1. Train/test split & overfitting
Fit a polynomial of degree $d$ to noisy training points, then measure error on a held-out test set. Low degree under-fits; high degree chases the noise and the test error rises even as training error keeps falling — the signature of overfitting.
2. Gradient descent — linear regression
Minimise the mean-squared-error loss $J(w,b)=\frac1m\sum_i (w x_i+b-y_i)^2$ by stepping downhill: $w \leftarrow w-\eta\,\partial J/\partial w$. Watch the line settle onto the data and the loss decay. Too large a learning rate $\eta$ diverges.
3. Bias–variance tradeoff
Expected test error decomposes as $\text{bias}^2+\text{variance}+\text{irreducible noise}$. As model complexity grows, bias falls but variance climbs. The sweet spot minimises their sum.
4. Feature scaling & standardisation
Many algorithms assume comparable feature ranges. Standardisation $z=(x-\mu)/\sigma$ centres and unit-scales each axis; min–max maps to $[0,1]$. See the raw cloud transform and read the new statistics.
5. k-nearest neighbours
A non-parametric classifier: a point is labelled by majority vote of its $k$ closest neighbours. The shaded background is the decision region. Click to drop a query point; raise $k$ to smooth the boundary.
Click the canvas to classify a new query point.
6. Logistic regression — a linear classifier
A perceptron-style model predicts $\hat p=\sigma(w_1x+w_2y+b)$ and learns by gradient descent on cross-entropy loss. The line is the $\hat p=0.5$ decision boundary; the shading is the predicted probability.
7. Decision tree — recursive splitting
A tree greedily picks the axis-aligned split that most reduces Gini impurity, recursing until a depth limit. Deeper trees carve the plane into smaller, purer boxes — and start to overfit.
8. k-means clustering
Unsupervised: assign each point to its nearest centroid, then move each centroid to the mean of its members. Repeat to convergence. Watch the inertia (within-cluster sum of squares) fall at each step.
9. Principal component analysis
PCA finds the orthogonal directions of greatest variance. The first principal component (drawn solid) is the eigenvector of the covariance matrix with the largest eigenvalue. Projecting onto it is the best 1-D summary of the cloud.

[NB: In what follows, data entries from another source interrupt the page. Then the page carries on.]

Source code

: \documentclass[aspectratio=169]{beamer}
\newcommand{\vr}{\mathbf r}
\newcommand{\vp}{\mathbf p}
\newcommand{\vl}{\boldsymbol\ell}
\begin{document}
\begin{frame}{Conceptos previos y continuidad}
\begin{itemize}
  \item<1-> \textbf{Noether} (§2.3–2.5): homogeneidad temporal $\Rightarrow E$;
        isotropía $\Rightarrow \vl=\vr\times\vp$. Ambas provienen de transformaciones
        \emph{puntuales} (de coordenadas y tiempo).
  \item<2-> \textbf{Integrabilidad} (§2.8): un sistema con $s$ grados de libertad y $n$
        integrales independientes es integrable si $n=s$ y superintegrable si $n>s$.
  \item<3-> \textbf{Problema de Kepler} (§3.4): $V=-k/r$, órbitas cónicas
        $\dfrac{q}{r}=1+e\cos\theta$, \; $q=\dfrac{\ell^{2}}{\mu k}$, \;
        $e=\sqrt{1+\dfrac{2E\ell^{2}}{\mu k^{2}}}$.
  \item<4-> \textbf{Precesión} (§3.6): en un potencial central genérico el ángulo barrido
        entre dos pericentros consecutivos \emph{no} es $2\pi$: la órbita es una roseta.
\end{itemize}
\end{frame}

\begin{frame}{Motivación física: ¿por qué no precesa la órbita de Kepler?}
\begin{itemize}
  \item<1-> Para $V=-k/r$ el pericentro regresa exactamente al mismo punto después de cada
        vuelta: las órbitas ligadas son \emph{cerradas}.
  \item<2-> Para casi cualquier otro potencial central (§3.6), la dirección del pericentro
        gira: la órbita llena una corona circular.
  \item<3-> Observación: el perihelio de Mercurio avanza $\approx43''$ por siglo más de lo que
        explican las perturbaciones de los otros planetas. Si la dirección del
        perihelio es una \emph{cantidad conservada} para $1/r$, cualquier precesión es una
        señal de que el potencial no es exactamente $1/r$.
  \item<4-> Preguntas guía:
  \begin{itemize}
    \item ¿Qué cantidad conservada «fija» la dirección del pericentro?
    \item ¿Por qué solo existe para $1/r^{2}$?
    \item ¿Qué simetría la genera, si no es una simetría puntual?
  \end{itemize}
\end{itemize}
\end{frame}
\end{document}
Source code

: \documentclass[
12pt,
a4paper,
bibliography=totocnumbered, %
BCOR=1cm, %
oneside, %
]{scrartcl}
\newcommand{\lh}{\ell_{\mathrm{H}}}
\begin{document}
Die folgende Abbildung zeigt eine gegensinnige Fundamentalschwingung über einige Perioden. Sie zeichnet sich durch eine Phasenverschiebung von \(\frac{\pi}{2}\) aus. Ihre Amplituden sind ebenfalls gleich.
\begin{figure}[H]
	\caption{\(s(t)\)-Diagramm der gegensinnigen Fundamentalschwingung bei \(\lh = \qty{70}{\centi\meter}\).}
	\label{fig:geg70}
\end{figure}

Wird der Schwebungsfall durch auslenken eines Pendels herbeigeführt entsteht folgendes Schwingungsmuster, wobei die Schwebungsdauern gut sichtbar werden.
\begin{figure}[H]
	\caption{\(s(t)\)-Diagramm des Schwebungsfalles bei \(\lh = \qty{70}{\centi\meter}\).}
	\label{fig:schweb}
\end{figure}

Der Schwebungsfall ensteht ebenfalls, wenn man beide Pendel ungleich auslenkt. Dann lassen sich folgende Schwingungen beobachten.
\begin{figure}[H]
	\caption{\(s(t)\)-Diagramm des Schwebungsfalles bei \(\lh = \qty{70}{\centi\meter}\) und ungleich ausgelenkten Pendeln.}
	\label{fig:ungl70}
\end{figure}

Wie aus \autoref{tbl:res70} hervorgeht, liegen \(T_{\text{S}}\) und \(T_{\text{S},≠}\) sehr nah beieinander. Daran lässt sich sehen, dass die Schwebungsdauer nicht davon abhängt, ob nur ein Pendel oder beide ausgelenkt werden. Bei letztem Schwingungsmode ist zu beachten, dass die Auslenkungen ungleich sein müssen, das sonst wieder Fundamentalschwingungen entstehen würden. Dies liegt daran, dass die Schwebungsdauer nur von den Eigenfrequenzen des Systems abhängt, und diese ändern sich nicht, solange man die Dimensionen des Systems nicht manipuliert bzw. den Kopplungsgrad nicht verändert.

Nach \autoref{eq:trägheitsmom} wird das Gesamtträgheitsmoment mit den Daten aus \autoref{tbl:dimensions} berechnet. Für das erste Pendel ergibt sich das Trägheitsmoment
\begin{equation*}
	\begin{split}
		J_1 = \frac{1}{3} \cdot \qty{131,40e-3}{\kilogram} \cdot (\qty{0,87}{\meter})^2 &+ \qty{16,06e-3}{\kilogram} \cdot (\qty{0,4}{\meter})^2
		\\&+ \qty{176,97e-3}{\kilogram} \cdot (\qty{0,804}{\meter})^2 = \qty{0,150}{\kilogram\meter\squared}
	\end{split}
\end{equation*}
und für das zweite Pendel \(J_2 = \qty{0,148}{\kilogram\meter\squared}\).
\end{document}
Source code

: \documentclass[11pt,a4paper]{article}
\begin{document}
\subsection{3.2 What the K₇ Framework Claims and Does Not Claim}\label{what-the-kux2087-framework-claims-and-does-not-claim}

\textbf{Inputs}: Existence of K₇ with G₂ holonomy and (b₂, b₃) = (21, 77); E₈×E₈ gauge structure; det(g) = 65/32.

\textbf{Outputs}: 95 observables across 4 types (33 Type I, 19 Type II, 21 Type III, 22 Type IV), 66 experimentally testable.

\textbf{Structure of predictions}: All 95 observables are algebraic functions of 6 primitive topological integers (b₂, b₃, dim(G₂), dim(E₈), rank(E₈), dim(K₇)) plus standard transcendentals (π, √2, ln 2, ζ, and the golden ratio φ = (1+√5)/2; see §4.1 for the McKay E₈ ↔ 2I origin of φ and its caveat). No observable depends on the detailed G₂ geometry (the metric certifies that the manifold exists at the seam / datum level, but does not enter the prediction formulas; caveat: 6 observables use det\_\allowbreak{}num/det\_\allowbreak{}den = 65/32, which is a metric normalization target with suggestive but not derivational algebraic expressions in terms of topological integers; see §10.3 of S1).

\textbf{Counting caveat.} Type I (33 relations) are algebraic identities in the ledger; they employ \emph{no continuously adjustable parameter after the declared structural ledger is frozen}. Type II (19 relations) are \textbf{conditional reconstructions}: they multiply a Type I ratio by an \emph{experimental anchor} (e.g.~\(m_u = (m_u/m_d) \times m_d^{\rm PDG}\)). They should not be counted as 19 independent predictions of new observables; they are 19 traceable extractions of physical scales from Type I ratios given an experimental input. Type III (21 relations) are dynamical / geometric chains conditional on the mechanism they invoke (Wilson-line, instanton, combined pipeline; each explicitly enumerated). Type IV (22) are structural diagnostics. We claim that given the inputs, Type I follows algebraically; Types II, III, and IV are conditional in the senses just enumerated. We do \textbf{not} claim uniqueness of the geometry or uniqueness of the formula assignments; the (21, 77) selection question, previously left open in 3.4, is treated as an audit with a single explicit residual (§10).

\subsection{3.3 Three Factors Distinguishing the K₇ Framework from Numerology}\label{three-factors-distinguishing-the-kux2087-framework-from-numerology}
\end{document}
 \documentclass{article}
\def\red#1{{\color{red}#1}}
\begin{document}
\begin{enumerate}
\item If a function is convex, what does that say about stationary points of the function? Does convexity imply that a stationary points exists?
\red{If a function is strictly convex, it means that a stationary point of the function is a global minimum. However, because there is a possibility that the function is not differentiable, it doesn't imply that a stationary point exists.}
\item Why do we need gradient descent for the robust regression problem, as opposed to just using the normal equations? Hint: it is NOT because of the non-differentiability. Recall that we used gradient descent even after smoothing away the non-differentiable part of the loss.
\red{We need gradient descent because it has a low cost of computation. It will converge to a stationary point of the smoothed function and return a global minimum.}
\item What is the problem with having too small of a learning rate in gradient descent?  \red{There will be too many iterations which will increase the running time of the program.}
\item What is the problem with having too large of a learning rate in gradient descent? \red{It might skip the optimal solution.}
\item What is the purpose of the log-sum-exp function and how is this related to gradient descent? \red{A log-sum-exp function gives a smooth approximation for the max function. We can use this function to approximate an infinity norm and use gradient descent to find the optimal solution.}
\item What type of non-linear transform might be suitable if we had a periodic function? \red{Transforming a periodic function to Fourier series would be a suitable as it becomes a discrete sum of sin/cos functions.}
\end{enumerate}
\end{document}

10. Confusion matrix & the threshold
A binary classifier outputs scores; a threshold turns them into labels. Slide it to trade false positives against false negatives, and read accuracy, precision, recall and $F_1$ live.
11. ROC curve & AUC
Sweeping the threshold traces the receiver-operating-characteristic curve: true-positive rate vs false-positive rate. The area under it (AUC) is the probability the model ranks a random positive above a random negative. Better separation pushes the curve toward the top-left.